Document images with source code
# # # #
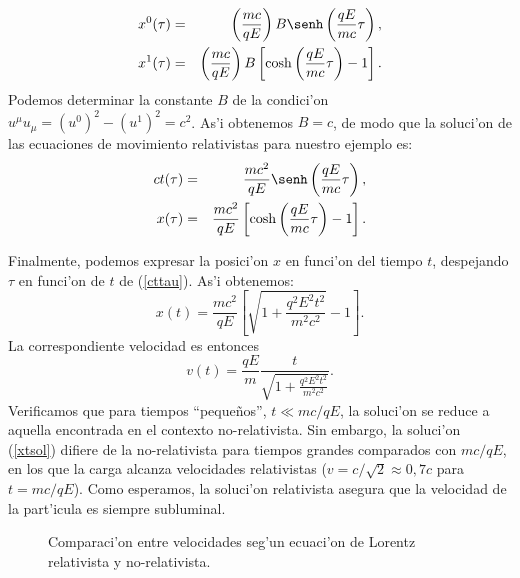 \begin{eqnarray}
x^0(\tau)&=&\left(\frac{mc}{qE}\right)B\senh\left(\frac{qE}{mc}\tau\right) ,\\
x^1(\tau)&=&\left(\frac{mc}{qE}\right)B\left[\cosh\left(
\frac{qE}{mc}\tau\right)-1\right] .
\end{eqnarray}
Podemos determinar la constante $B$ de la condici'on $u^\mu
u_\mu=(u^0)^2-(u^1)^2=c^2$. As'i obtenemos $B=c$, de modo que la
soluci'on de las ecuaciones de movimiento relativistas para nuestro ejemplo es:
\begin{eqnarray}
ct(\tau)&=&\frac{mc^2}{qE}\senh\left( \frac{qE}{mc}\tau\right), \label{cttau}\\
x(\tau)&=&\frac{mc^2}{qE}\left[ \cosh\left( \frac{qE}{mc}\tau\right)-1\right] .
\end{eqnarray}

Finalmente, podemos expresar la posici'on $x$ en funci'on del tiempo $t$,
despejando $\tau$ en funci'on de $t$ de (\ref{cttau}). As'i obtenemos:
\begin{equation}
x(t) = \frac{mc^2}{qE} \left[ \sqrt{1 + \frac{q^2 E^2 t^2}{m^2c^2}} - 1 \right].
\label{xtsol}
\end{equation}
La correspondiente velocidad es entonces
\begin{equation}
v(t) = \frac{qE}{m}\frac{t}{\sqrt{1 + \frac{q^2 E^2 t^2}{m^2c^2}}}.
\end{equation}
Verificamos que para tiempos ``peque\~nos'', $t\ll {mc}/{qE}$, la soluci'on se
reduce a aquella encontrada en el contexto no-relativista. Sin embargo, la
soluci'on (\ref{xtsol}) difiere de la no-relativista para tiempos grandes
comparados con ${mc}/{qE}$, en los que la carga alcanza velocidades
relativistas ($v={c}/{\sqrt{2}}\approx 0,7c$ para $t={mc}/{qE}$). Como esperamos, la soluci'on relativista asegura que la velocidad de la part'icula es siempre subluminal.

\begin{figure}
\begin{center}

\end{center}
\caption{Comparaci'on entre velocidades seg'un ecuaci'on de Lorentz relativista
y no-relativista.}
\end{figure}

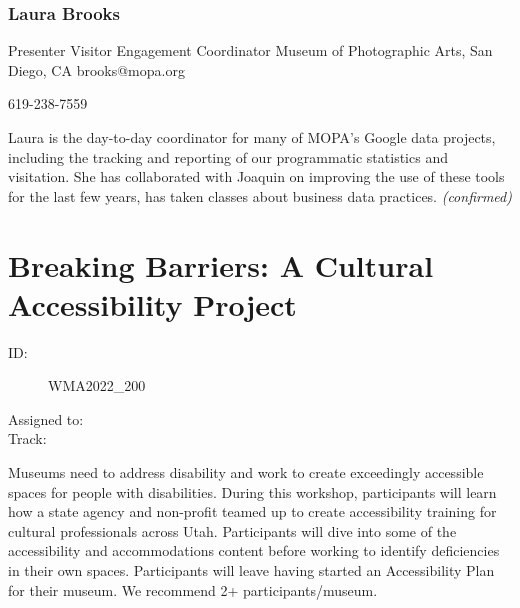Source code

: \documentclass{report}
\begin{document}
              

              
                \subsubsection*{ Laura Brooks }
                Presenter\newline
                Visitor Engagement Coordinator\newline
                Museum of Photographic Arts, San Diego, CA
                \newline
                brooks@mopa.org\newline
                
                619-238-7559\newline

                Laura is the day-to-day coordinator for many of MOPA's Google data projects, including the tracking and reporting of our programmatic statistics and visitation. She has collaborated with Joaquin on improving the use of these tools for the last few years, has taken classes about business data practices.
                \emph{ (confirmed) }
              

              

              

              
        
          \newpage
          \section{ Breaking Barriers: A Cultural Accessibility Project }
            \begin{description}
              \item [ID:]
              WMA2022\_200

              \item [Assigned to:]
                \item [Track:]
              \end{description}

              Museums need to address disability and work to create exceedingly accessible spaces for people with disabilities. During this workshop, participants will learn how a state agency and non-profit teamed up to create accessibility training for cultural professionals across Utah. Participants will dive into some of the accessibility and accommodations content before working to identify deficiencies in their own spaces. Participants will leave having started an Accessibility Plan for their museum. We recommend 2+ participants/museum.
\end{document}
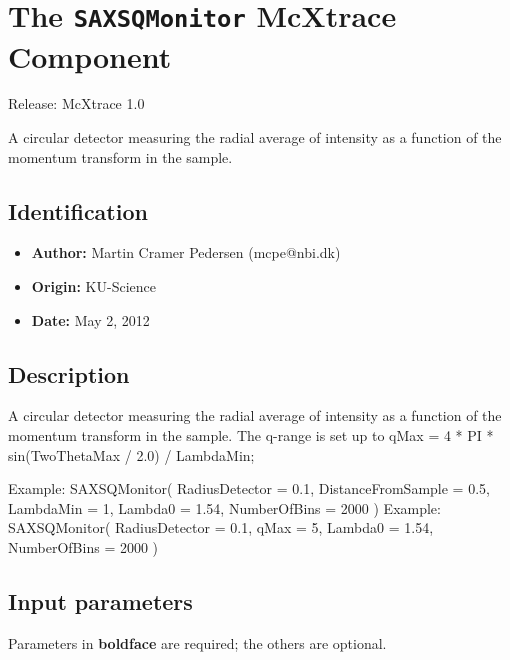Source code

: \section{The \texttt{SAXSQMonitor} McXtrace Component}
Release: McXtrace 1.0

A circular detector measuring the radial average of intensity as a function
of the momentum transform in the sample.

\subsection*{Identification}
\begin{itemize}
  \item \textbf{Author:} Martin Cramer Pedersen (mcpe@nbi.dk)
  \item \textbf{Origin:} KU-Science
  \item \textbf{Date:} May 2, 2012
\end{itemize}

\subsection*{Description}
A circular detector measuring the radial average of intensity as a function of the momentum transform in the sample. The q-range is set up to qMax = 4 * PI * sin(TwoThetaMax / 2.0) / LambdaMin;

Example: SAXSQMonitor( RadiusDetector = 0.1, DistanceFromSample = 0.5, LambdaMin = 1, Lambda0 = 1.54, NumberOfBins = 2000 ) Example: SAXSQMonitor( RadiusDetector = 0.1, qMax = 5, Lambda0 = 1.54, NumberOfBins = 2000 )

\subsection*{Input parameters}
Parameters in \textbf{boldface} are required; the others are optional.

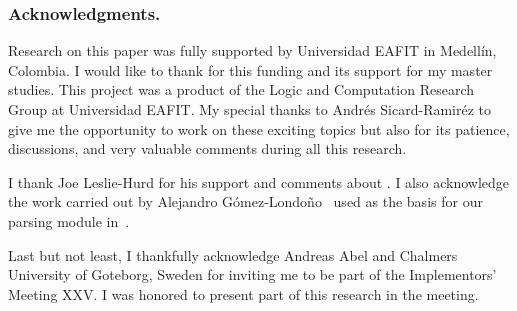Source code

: \documentclass[../main.tex]{subfiles}
\begin{document}

\subsubsection*{Acknowledgments.}

Research on this paper was fully supported by Universidad EAFIT in Medellín,
Colombia. I would like to thank for this funding and its support for
my master studies.
This project was a product of the Logic and Computation
Research Group at Universidad EAFIT.
My special thanks to Andrés Sicard-Ramiréz to give me the opportunity
to work on these exciting topics but also for its patience, discussions,
and very valuable comments during all this research.

I thank Joe Leslie-Hurd for his support and comments about \Metis.
I also acknowledge the work carried out by Alejandro
G\'omez-Londo\~no~\cite{Gomez-Londono2015} used as the basis
for our \TSTP parsing module in~\cite{Athena}.

Last but not least, I thankfully acknowledge
Andreas Abel and Chalmers University of Goteborg, Sweden for
inviting me to be part of the \Agda Implementors’ Meeting XXV.
I was honored to present part of this research in the meeting.
\end{document}
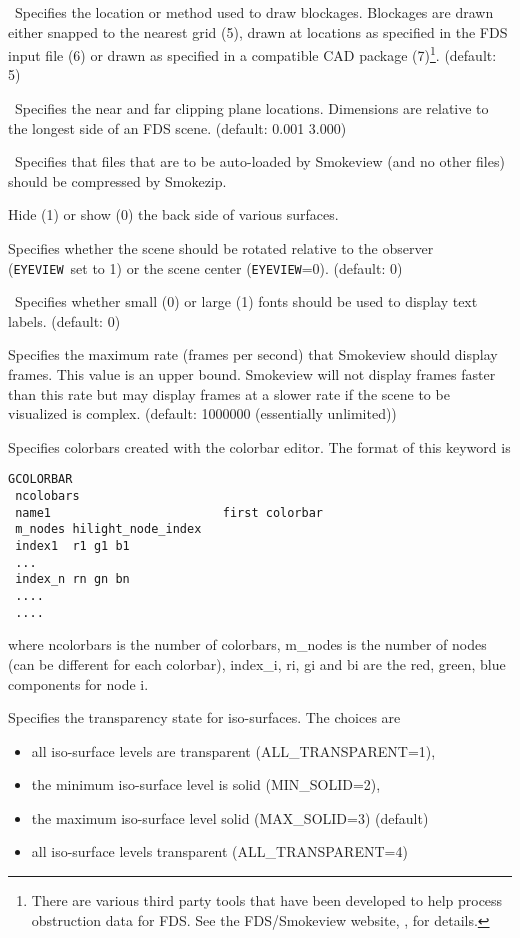 \documentclass[11pt,twoside]{book}
\newcommand{\hitemNULL}[1]{}
\begin{document}
{\ Specifies the location or method used to
draw blockages.  Blockages are drawn either snapped to the nearest
grid (5), drawn at locations as specified in the FDS input file
(6) or drawn as specified in a compatible CAD package (7)\footnote{There are various
third party tools that have been developed to help process obstruction data for FDS. See
the FDS/Smokeview website, , for details.}.   (default: 5)

\hitemNULL{BOUNDARYTWOSIDE}

\ Specifies the near and far clipping plane
locations.  Dimensions are relative to the longest side of
an FDS scene. (default: 0.001 3.000)

\hitemNULL{CONTOURTYPE}

\ Specifies that files that are to be auto-loaded
by Smokeview (and no other files) should be compressed by Smokezip.

Hide (1) or show (0) the back side of various surfaces.

Specifies whether
the scene should be rotated relative to the observer ({\tt EYEVIEW}\ set to 1)
or the scene center ({\tt EYEVIEW}=0).
(default: 0)

\ Specifies whether small (0) or large (1)
fonts should be used to display text labels. (default: 0)

Specifies the maximum rate (frames per
second) that Smokeview should display frames. This value is an
upper bound.  Smokeview will not display frames faster than this
rate but may display frames at a slower rate if the scene to be
visualized is complex. (default: 1000000 (essentially unlimited))

Specifies colorbars created with the colorbar editor.
The format of this keyword is
\begin{lstlisting}
GCOLORBAR
 ncolobars
 name1                        first colorbar
 m_nodes hilight_node_index
 index1  r1 g1 b1
 ...
 index_n rn gn bn
 ....
 ....

\end{lstlisting}
where ncolorbars is the number of colorbars, m\_nodes is the number of nodes
(can be different for each colorbar), index\_i, ri, gi and bi are the red, green, blue components for
node i.


Specifies the transparency state for iso-surfaces. The choices
are
\begin{itemize}
\item all iso-surface levels are transparent (ALL\_TRANSPARENT=1),
\item the minimum iso-surface level is solid (MIN\_SOLID=2),
\item the maximum iso-surface level solid (MAX\_SOLID=3) (default)
\item all iso-surface levels transparent (ALL\_TRANSPARENT=4)
\end{itemize}


}
\end{document}
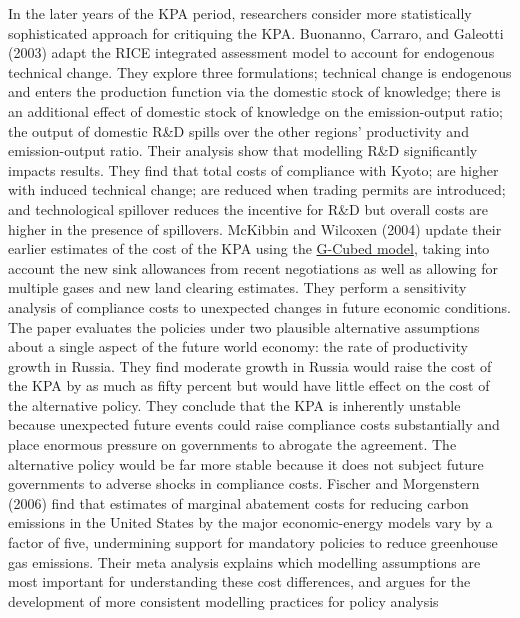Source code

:\documentclass[
  10pt,
]{article}
\begin{document}
In the later years of the KPA period, researchers consider more
statistically sophisticated approach for critiquing the KPA. Buonanno,
Carraro, and Galeotti (2003) adapt the RICE integrated assessment model
to account for endogenous technical change. They explore three
formulations; technical change is endogenous and enters the production
function via the domestic stock of knowledge; there is an additional
effect of domestic stock of knowledge on the emission-output ratio; the
output of domestic R\&D spills over the other regions' productivity and
emission-output ratio. Their analysis show that modelling R\&D
significantly impacts results. They find that total costs of compliance
with Kyoto; are higher with induced technical change; are reduced when
trading permits are introduced; and technological spillover reduces the
incentive for R\&D but overall costs are higher in the presence of
spillovers. McKibbin and Wilcoxen (2004) update their earlier estimates
of the cost of the KPA using the
\href{https://unfccc.int/topics/mitigation/workstreams/response-measures/modelling-tools-to-assess-the-impact-of-the-implementation-of-response-measures/response-measures-models-g-cubed}{G-Cubed
model}, taking into account the new sink allowances from recent
negotiations as well as allowing for multiple gases and new land
clearing estimates. They perform a sensitivity analysis of compliance
costs to unexpected changes in future economic conditions. The paper
evaluates the policies under two plausible alternative assumptions about
a single aspect of the future world economy: the rate of productivity
growth in Russia. They find moderate growth in Russia would raise the
cost of the KPA by as much as fifty percent but would have little effect
on the cost of the alternative policy. They conclude that the KPA is
inherently unstable because unexpected future events could raise
compliance costs substantially and place enormous pressure on
governments to abrogate the agreement. The alternative policy would be
far more stable because it does not subject future governments to
adverse shocks in compliance costs. Fischer and Morgenstern (2006) find
that estimates of marginal abatement costs for reducing carbon emissions
in the United States by the major economic-energy models vary by a
factor of five, undermining support for mandatory policies to reduce
greenhouse gas emissions. Their meta analysis explains which modelling
assumptions are most important for understanding these cost differences,
and argues for the development of more consistent modelling practices
for policy analysis
\end{document}

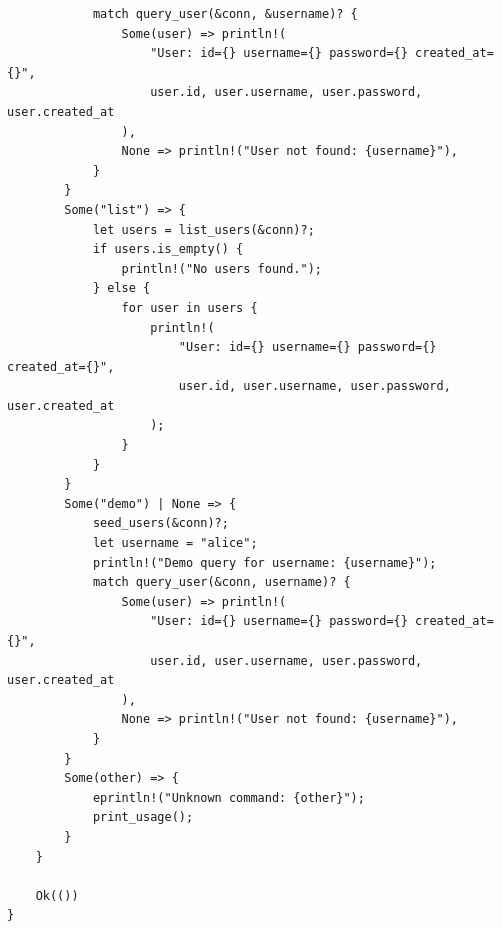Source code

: \documentclass[12pt,a4paper]{ctexart}
\begin{document}
\begin{lstlisting}
            match query_user(&conn, &username)? {
                Some(user) => println!(
                    "User: id={} username={} password={} created_at={}",
                    user.id, user.username, user.password, user.created_at
                ),
                None => println!("User not found: {username}"),
            }
        }
        Some("list") => {
            let users = list_users(&conn)?;
            if users.is_empty() {
                println!("No users found.");
            } else {
                for user in users {
                    println!(
                        "User: id={} username={} password={} created_at={}",
                        user.id, user.username, user.password, user.created_at
                    );
                }
            }
        }
        Some("demo") | None => {
            seed_users(&conn)?;
            let username = "alice";
            println!("Demo query for username: {username}");
            match query_user(&conn, username)? {
                Some(user) => println!(
                    "User: id={} username={} password={} created_at={}",
                    user.id, user.username, user.password, user.created_at
                ),
                None => println!("User not found: {username}"),
            }
        }
        Some(other) => {
            eprintln!("Unknown command: {other}");
            print_usage();
        }
    }

    Ok(())
}

\end{lstlisting}
\end{document}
# # # #
Task statement
Both boundary lines included, write out word for word only the lines above from the one containing "- 1 \right]." to the one containing "brooks@mopa.org\newline", leaving out any pictures.

Finished task
x(t) = \frac{mc^2}{qE} \left[ \sqrt{1 + \frac{q^2 E^2 t^2}{m^2c^2}} - 1 \right].
\label{xtsol}
\end{equation}
La correspondiente velocidad es entonces
\begin{equation}
v(t) = \frac{qE}{m}\frac{t}{\sqrt{1 + \frac{q^2 E^2 t^2}{m^2c^2}}}.
\end{equation}
Verificamos que para tiempos ``peque\~nos'', $t\ll {mc}/{qE}$, la soluci'on se
reduce a aquella encontrada en el contexto no-relativista. Sin embargo, la
soluci'on (\ref{xtsol}) difiere de la no-relativista para tiempos grandes
comparados con ${mc}/{qE}$, en los que la carga alcanza velocidades
relativistas ($v={c}/{\sqrt{2}}\approx 0,7c$ para $t={mc}/{qE}$). Como esperamos, la soluci'on relativista asegura que la velocidad de la part'icula es siempre subluminal.

\begin{figure}
\begin{center}

\end{center}
\caption{Comparaci'on entre velocidades seg'un ecuaci'on de Lorentz relativista
y no-relativista.}
\end{figure}

Source code

: \documentclass{report}
\begin{document}
              

              
                \subsubsection*{ Laura Brooks }
                Presenter\newline
                Visitor Engagement Coordinator\newline
                Museum of Photographic Arts, San Diego, CA
                \newline
                brooks@mopa.org\newline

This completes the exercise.